EXERCISE AIM:
Print the records below from the first line through the line containing "The most commonly", both included, word for word.

AVAILABLE DATA:
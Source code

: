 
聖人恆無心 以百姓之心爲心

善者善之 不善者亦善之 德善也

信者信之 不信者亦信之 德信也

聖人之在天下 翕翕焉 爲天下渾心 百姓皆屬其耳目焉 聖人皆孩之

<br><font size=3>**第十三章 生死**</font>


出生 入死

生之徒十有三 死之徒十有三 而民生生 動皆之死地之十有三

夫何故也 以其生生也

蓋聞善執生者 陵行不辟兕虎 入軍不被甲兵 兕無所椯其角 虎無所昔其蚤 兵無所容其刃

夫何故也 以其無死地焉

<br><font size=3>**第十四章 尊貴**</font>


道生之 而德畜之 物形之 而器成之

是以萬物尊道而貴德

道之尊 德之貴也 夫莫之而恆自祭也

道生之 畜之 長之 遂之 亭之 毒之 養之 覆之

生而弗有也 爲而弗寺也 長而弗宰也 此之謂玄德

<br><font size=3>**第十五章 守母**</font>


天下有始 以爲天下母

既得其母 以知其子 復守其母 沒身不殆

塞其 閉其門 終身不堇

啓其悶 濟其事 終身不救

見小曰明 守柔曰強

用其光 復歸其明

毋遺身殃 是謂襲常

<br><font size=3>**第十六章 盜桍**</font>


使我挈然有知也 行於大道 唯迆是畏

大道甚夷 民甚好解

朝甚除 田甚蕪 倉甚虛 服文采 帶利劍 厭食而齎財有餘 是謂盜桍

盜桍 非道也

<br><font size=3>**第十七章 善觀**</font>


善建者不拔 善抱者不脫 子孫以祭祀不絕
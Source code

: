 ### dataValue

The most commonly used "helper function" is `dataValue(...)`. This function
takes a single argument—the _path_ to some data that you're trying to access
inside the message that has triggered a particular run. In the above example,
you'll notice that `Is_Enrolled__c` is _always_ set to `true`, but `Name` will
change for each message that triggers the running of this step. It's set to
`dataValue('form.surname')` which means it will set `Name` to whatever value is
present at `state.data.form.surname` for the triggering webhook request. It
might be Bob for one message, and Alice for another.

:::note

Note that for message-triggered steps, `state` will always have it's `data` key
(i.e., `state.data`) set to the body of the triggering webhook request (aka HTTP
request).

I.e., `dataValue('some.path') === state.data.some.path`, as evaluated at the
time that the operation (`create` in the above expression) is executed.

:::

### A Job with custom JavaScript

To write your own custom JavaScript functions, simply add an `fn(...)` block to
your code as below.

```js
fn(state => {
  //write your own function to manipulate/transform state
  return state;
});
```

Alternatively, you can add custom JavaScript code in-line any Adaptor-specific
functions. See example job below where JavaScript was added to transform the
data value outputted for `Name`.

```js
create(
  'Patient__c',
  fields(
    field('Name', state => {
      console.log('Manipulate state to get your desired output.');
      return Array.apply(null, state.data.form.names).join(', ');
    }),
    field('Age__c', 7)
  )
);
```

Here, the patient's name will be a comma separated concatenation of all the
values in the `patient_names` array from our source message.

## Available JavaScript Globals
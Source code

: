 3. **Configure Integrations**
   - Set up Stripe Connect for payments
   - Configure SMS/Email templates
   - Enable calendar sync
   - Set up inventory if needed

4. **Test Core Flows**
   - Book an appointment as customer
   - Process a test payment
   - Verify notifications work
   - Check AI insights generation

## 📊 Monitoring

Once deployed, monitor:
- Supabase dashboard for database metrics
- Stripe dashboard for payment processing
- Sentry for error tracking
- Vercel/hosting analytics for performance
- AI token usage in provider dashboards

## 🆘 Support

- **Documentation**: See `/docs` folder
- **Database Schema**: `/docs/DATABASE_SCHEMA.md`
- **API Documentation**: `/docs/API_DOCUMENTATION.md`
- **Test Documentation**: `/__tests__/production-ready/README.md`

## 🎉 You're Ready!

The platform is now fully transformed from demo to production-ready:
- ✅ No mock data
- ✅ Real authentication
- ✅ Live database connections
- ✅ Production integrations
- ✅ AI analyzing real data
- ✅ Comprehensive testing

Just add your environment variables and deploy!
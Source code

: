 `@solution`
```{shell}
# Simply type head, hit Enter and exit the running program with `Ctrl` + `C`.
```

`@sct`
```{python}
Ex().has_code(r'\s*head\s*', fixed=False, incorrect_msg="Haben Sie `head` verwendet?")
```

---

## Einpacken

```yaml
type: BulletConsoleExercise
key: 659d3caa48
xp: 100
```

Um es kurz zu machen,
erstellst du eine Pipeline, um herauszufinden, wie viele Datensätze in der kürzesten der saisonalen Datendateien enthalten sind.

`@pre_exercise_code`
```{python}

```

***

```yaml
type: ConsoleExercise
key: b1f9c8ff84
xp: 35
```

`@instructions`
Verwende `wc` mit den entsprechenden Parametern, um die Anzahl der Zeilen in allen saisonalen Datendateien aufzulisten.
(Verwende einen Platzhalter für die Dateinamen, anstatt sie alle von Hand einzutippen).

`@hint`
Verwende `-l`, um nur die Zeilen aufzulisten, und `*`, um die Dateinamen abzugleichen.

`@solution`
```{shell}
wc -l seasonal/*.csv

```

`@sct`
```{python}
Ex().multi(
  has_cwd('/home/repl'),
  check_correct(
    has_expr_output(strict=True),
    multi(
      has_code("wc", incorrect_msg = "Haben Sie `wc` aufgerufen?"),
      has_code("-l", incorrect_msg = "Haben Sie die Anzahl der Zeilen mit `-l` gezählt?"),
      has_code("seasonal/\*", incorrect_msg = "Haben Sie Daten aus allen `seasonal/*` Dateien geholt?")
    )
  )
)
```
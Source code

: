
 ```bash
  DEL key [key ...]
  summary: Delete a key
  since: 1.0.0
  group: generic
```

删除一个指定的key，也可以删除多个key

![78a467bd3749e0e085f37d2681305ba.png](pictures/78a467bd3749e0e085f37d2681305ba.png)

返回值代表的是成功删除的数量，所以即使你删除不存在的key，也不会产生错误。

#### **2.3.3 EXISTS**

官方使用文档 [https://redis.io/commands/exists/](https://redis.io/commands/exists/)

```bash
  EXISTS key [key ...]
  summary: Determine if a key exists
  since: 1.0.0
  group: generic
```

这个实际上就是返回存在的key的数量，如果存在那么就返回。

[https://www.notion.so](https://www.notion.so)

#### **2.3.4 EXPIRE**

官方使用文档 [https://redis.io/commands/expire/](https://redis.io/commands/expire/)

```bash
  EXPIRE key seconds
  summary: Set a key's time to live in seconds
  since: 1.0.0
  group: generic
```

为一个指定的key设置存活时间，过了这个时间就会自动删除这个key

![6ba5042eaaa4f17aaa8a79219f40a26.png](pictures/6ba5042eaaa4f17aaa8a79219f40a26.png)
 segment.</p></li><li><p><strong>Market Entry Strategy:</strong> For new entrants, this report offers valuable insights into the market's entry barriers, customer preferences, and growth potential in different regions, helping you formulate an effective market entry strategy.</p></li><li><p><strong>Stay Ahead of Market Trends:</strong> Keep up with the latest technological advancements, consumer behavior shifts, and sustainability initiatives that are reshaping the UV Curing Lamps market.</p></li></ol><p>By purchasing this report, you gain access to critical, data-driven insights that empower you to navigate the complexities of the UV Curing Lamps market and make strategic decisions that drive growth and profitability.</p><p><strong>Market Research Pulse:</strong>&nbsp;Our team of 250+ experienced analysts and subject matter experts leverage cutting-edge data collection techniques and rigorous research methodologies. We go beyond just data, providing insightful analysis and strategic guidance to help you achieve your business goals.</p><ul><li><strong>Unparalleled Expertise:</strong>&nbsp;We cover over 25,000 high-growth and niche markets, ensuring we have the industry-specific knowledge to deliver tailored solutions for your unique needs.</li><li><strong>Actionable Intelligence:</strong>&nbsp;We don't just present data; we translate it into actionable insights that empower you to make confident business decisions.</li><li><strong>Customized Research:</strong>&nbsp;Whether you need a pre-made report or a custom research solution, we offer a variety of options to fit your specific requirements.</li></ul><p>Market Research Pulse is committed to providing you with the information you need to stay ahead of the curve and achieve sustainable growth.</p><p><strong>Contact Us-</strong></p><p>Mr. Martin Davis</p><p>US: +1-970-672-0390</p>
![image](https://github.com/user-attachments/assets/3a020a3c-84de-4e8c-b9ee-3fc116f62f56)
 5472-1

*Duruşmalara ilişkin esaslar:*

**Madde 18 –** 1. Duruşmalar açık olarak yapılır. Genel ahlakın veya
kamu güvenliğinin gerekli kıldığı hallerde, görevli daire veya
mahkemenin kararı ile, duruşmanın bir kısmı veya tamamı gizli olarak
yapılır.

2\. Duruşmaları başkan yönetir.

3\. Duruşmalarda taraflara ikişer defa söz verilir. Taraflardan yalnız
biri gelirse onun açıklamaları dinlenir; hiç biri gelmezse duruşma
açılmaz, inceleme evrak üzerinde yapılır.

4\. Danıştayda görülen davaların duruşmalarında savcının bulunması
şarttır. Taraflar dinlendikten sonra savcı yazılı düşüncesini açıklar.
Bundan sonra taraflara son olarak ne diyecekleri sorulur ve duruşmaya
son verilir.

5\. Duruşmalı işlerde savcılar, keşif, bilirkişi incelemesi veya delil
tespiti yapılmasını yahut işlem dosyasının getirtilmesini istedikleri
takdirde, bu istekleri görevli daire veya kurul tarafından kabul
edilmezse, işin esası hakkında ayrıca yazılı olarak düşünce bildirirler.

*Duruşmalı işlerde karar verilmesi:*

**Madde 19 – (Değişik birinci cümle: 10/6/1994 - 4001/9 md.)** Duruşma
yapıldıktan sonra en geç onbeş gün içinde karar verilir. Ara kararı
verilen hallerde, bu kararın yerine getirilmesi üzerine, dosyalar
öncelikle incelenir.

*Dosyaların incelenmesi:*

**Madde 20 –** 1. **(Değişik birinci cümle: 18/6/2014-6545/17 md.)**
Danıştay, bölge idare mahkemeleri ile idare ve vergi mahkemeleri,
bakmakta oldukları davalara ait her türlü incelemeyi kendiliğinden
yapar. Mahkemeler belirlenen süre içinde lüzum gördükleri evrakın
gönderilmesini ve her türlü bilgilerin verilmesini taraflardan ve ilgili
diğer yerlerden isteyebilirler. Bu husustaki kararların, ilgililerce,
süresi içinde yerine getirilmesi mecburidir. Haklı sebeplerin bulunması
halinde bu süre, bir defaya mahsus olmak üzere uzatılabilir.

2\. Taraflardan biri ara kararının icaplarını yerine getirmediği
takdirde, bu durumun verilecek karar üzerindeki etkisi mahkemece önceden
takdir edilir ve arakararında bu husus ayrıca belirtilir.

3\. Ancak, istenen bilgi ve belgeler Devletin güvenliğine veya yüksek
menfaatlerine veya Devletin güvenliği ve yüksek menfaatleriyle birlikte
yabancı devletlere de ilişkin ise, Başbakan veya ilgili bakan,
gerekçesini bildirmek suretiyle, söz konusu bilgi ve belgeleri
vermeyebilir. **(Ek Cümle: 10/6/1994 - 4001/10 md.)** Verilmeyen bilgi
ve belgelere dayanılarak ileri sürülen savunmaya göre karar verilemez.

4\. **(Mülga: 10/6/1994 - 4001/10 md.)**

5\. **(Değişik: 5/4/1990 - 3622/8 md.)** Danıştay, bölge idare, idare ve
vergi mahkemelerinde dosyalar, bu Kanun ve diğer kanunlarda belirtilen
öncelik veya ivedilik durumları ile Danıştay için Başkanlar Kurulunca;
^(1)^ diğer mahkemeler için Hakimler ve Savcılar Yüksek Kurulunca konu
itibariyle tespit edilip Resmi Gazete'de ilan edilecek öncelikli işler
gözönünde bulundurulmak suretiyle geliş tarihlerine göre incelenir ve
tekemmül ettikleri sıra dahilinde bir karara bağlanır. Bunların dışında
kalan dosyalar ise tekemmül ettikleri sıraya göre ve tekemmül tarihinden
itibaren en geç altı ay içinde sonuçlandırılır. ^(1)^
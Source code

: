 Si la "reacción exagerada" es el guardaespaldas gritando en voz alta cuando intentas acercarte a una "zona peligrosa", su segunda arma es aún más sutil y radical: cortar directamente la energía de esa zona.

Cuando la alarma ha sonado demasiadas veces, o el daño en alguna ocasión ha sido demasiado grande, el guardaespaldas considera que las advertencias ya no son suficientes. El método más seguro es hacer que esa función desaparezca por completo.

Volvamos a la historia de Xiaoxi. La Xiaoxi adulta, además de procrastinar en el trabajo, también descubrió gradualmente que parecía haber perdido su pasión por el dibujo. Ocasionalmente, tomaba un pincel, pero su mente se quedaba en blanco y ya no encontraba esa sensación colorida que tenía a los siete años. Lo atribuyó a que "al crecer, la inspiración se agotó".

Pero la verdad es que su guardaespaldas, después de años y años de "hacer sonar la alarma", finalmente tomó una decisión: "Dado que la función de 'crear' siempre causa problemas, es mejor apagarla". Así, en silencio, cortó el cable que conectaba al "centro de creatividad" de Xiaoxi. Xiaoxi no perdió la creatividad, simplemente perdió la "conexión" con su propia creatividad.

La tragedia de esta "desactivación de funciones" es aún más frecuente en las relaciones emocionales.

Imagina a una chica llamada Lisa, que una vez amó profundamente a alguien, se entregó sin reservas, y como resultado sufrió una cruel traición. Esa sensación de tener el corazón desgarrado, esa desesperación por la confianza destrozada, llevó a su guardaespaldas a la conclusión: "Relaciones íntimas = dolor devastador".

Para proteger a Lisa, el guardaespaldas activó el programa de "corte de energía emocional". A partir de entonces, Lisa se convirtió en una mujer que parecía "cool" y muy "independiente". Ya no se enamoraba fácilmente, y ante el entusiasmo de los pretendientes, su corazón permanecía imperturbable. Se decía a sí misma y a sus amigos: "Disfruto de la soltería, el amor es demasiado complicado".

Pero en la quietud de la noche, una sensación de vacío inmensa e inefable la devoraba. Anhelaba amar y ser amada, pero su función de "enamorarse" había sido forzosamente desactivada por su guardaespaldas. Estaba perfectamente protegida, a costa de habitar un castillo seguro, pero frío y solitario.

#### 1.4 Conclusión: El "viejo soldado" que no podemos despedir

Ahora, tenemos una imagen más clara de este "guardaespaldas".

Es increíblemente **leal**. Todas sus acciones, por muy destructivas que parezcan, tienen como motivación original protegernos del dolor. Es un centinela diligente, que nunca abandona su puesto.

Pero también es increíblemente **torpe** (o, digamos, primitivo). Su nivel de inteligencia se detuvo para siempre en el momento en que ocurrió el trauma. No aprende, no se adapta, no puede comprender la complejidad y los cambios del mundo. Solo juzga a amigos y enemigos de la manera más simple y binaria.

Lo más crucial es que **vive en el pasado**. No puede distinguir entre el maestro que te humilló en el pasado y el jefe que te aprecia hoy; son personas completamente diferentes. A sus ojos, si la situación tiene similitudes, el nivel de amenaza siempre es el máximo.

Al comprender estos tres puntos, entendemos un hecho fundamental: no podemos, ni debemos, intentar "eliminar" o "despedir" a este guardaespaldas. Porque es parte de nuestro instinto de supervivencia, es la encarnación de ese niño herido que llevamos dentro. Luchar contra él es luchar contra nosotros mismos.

RESPONSE AREA:
Source code

: 
聖人恆無心 以百姓之心爲心

善者善之 不善者亦善之 德善也

信者信之 不信者亦信之 德信也

聖人之在天下 翕翕焉 爲天下渾心 百姓皆屬其耳目焉 聖人皆孩之

<br><font size=3>**第十三章 生死**</font>


出生 入死

生之徒十有三 死之徒十有三 而民生生 動皆之死地之十有三

夫何故也 以其生生也

蓋聞善執生者 陵行不辟兕虎 入軍不被甲兵 兕無所椯其角 虎無所昔其蚤 兵無所容其刃

夫何故也 以其無死地焉

<br><font size=3>**第十四章 尊貴**</font>


道生之 而德畜之 物形之 而器成之

是以萬物尊道而貴德

道之尊 德之貴也 夫莫之而恆自祭也

道生之 畜之 長之 遂之 亭之 毒之 養之 覆之

生而弗有也 爲而弗寺也 長而弗宰也 此之謂玄德

<br><font size=3>**第十五章 守母**</font>


天下有始 以爲天下母

既得其母 以知其子 復守其母 沒身不殆

塞其 閉其門 終身不堇

啓其悶 濟其事 終身不救

見小曰明 守柔曰強

用其光 復歸其明

毋遺身殃 是謂襲常

<br><font size=3>**第十六章 盜桍**</font>


使我挈然有知也 行於大道 唯迆是畏

大道甚夷 民甚好解

朝甚除 田甚蕪 倉甚虛 服文采 帶利劍 厭食而齎財有餘 是謂盜桍

盜桍 非道也

<br><font size=3>**第十七章 善觀**</font>


善建者不拔 善抱者不脫 子孫以祭祀不絕
Source code

: ### dataValue

The most commonly used "helper function" is `dataValue(...)`. This function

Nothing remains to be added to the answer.